Um exemplo é o de uma das enfermeiras que freqüentaram o curso. Ela, que preferiu não ser identificada, conta que uma vez estava em cima do morro medindo a pressão de moradores, em um carro de uma amiga, quando um Caveirão (veículo usado pela polícia) começou a subir. "Estava, junto com uma outra funcionária, entre os meninos do tráfico e a polícia. Os meninos começaram a jogar granadas e a polícia reagiu. Minha colega entrou em pânico, quis entrar no carro e descer. Achei que iríamos morrer", conta.

A recomendação de MSF seria abandonar o carro ("nenhum bem material se compara à perda de uma vida de um profissional" é a recomendação da organização), procurar um abrigo em uma das casas e só sair quando tudo estivesse terminado.

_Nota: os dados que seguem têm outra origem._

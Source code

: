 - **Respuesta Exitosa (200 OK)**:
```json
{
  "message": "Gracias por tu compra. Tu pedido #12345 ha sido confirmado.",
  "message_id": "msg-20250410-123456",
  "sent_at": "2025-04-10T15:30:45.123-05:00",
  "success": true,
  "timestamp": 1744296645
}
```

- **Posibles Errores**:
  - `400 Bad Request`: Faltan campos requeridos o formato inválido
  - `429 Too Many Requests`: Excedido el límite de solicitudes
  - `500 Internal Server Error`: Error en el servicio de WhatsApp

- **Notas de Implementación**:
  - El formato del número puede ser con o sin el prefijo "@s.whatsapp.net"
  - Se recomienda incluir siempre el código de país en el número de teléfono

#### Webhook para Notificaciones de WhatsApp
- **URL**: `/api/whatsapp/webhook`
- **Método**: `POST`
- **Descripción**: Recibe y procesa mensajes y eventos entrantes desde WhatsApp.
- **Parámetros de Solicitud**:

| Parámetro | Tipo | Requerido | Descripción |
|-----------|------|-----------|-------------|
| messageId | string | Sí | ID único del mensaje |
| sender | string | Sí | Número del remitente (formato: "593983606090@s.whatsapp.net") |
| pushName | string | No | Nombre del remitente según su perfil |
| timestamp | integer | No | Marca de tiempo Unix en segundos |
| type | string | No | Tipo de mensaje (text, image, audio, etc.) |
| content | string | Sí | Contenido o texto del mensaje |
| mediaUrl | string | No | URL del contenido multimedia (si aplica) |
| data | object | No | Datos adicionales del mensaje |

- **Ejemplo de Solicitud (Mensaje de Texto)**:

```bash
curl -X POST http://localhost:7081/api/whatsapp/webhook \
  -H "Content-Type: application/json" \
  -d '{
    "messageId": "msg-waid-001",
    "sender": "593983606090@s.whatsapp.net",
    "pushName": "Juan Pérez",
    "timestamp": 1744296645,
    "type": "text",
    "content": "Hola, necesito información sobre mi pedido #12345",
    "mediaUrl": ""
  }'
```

Para a enfermeira, esta troca de experiências e as recomendações são de extrema importância. "Trabalhando já me deparei com várias situações de risco. Em muitas delas, entrei em pânico e não sabia como agir. Um curso como esse é importante pois a experiência é repassada. Pensar que profissionais de MSF conseguem trabalhar bem em áreas muito mais violentas, na maioria das vezes sem sofrer incidentes graves, nos mostra que realizar nosso trabalho é possível e viável para ajudar as pessoas".

A tarefa dos participantes é não só ouvir e trocar experiências, mas também apresentar propostas para a elaboração de um guia de segurança que poderá ser seguido por todas as equipes de saúde da família que compõem a área de abrangência das CAPs alvo do treinamento.

MSF pretende realizar, em parcerias com governos e prefeituras de todo o Brasil, mais treinamentos desse tipo. "Nossa esperança é que os 80 treinados de cada vez atuem como multiplicadores de informação, espalhando o que aprenderam. E, claro, também que o projeto seja estendido para outras comunidades", diz Mauro Nunes.